Wie moderne offensive Tests dies aufgedeckt hätten

Die Unzulänglichkeiten traditioneller Sicherheitsbewertungen angesichts der DORA-Anforderungen unterstreichen die Notwendigkeit fortschrittlicher offensiver Tests. Unsere Plattform, mit ihrem Fokus auf autonome offensive Tests und ausführbare Proofs of Concept (PoCs), wäre dabei von entscheidender Bedeutung gewesen. Eine solche Plattform geht über Schwachstellen-Scans oder sogar manuelle Penetrationstests hinaus, indem sie kontinuierlich reale Angreifertechniken über die gesamte digitale Landschaft, einschließlich kritischer Drittanbieterintegrationen, simuliert.

Durch die Generierung ausführbarer PoCs liefert unsere Plattform greifbare Beweise für ausnutzbare Pfade und demonstriert nicht nur theoretische Schwachstellen, sondern auch tatsächliche Auswirkungen. Dieser Ansatz hätte gezeigt, wie eine lokale Störung in einem IKT-Dienst eines Drittanbieters über die kritischen Prozesse einer Organisation hinweg kaskadieren könnte, und konkrete Einblicke in potenzielle operative Ausfälle geboten. Er hätte proaktiv Lücken in den Incident-Response- und Wiederherstellungsplänen identifiziert, indem er mehrstufige Angriffe simuliert, die anspruchsvolle Bedrohungsakteure nachahmen, und Unternehmen auf die nun von DORA vorgeschriebenen rigorosen Threat-Led Penetration Tests vorbereitet hätte.

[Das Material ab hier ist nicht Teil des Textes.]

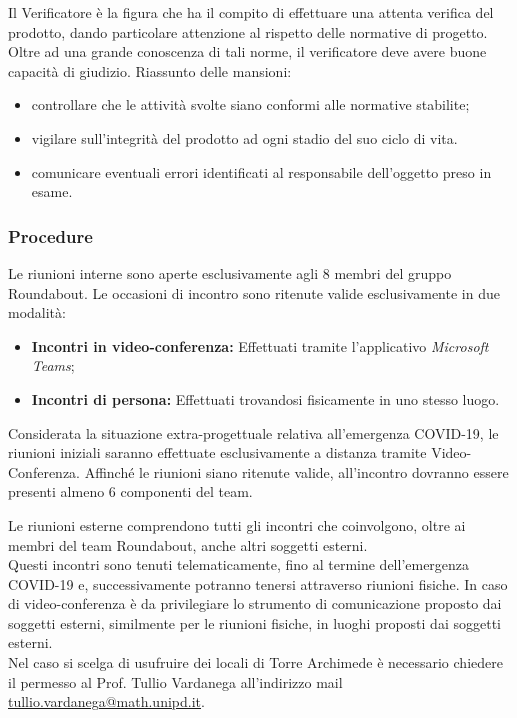 			Il Verificatore è la figura che ha il compito di effettuare una attenta verifica del prodotto, dando particolare attenzione al rispetto delle normative di progetto. Oltre ad una grande conoscenza di tali norme, il verificatore deve avere buone capacità di giudizio.
			Riassunto delle mansioni:
			\begin{itemize}
				\item controllare che le attività svolte siano conformi alle normative stabilite;
				\item vigilare sull'integrità del prodotto ad ogni stadio del suo ciclo di vita.
				\item comunicare eventuali errori identificati al responsabile dell'oggetto preso in esame.
			\end{itemize}
		
		
		\subsubsection{Procedure}
				Le riunioni interne sono aperte esclusivamente agli 8 membri del gruppo Roundabout. Le occasioni di incontro sono ritenute valide esclusivamente in due modalità:
				\begin{itemize}
					\item \textbf{Incontri in video-conferenza:} Effettuati tramite l'applicativo \textit{Microsoft Teams};
					\item \textbf{Incontri di persona:} Effettuati trovandosi fisicamente in uno stesso luogo.
				\end{itemize}
				Considerata la situazione extra-progettuale relativa all'emergenza COVID-19, le riunioni iniziali saranno effettuate esclusivamente a distanza tramite Video-Conferenza.
				Affinché le riunioni siano ritenute valide, all'incontro dovranno essere presenti almeno 6 componenti del team.
			
				Le riunioni esterne comprendono tutti gli incontri che coinvolgono, oltre ai membri del team Roundabout, anche altri soggetti esterni.\\
				Questi incontri sono tenuti telematicamente, fino al termine dell'emergenza COVID-19 e, successivamente potranno tenersi attraverso riunioni fisiche. In caso di video-conferenza è da privilegiare lo strumento di comunicazione proposto dai soggetti esterni, similmente per le riunioni fisiche, in luoghi proposti dai soggetti esterni.\\
				Nel caso si scelga di usufruire dei locali di Torre Archimede è necessario chiedere il permesso al Prof. Tullio Vardanega all'indirizzo mail \href{mailto:tullio.vardanega@math.unipd.it}{tullio.vardanega@math.unipd.it}.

Was als Nächstes zu beachten ist

Die unmittelbare Zukunft wird eine verstärkte regulatorische Prüfung sehen. Die Aufsichtsbehörden werden weiterhin Vorfallsübersichten veröffentlichen, und die nationalen Aufsichtsbehörden werden die Anforderungen an Threat-Led Penetration Tests klären. Finanzunternehmen sollten detaillierte Leitlinien zur "effektiven Überwachung" von relevanten Stellen erwarten, die die Compliance-Verpflichtungen weiter prägen werden. Der Fokus wird sich von der anfänglichen Implementierungsphase auf eine anhaltende Phase des Nachweises und der Beweisführung operationaler Resilienz verlagern. Die Frage lautet nicht mehr "was müssen wir bauen?", sondern "was haben wir übersehen?" und, entscheidend, "wie beweisen wir unsere Resilienz kontinuierlich?". Diese fortlaufende Entwicklung erfordert ständige Wachsamkeit und eine proaktive, statt reaktive, Sicherheitshaltung.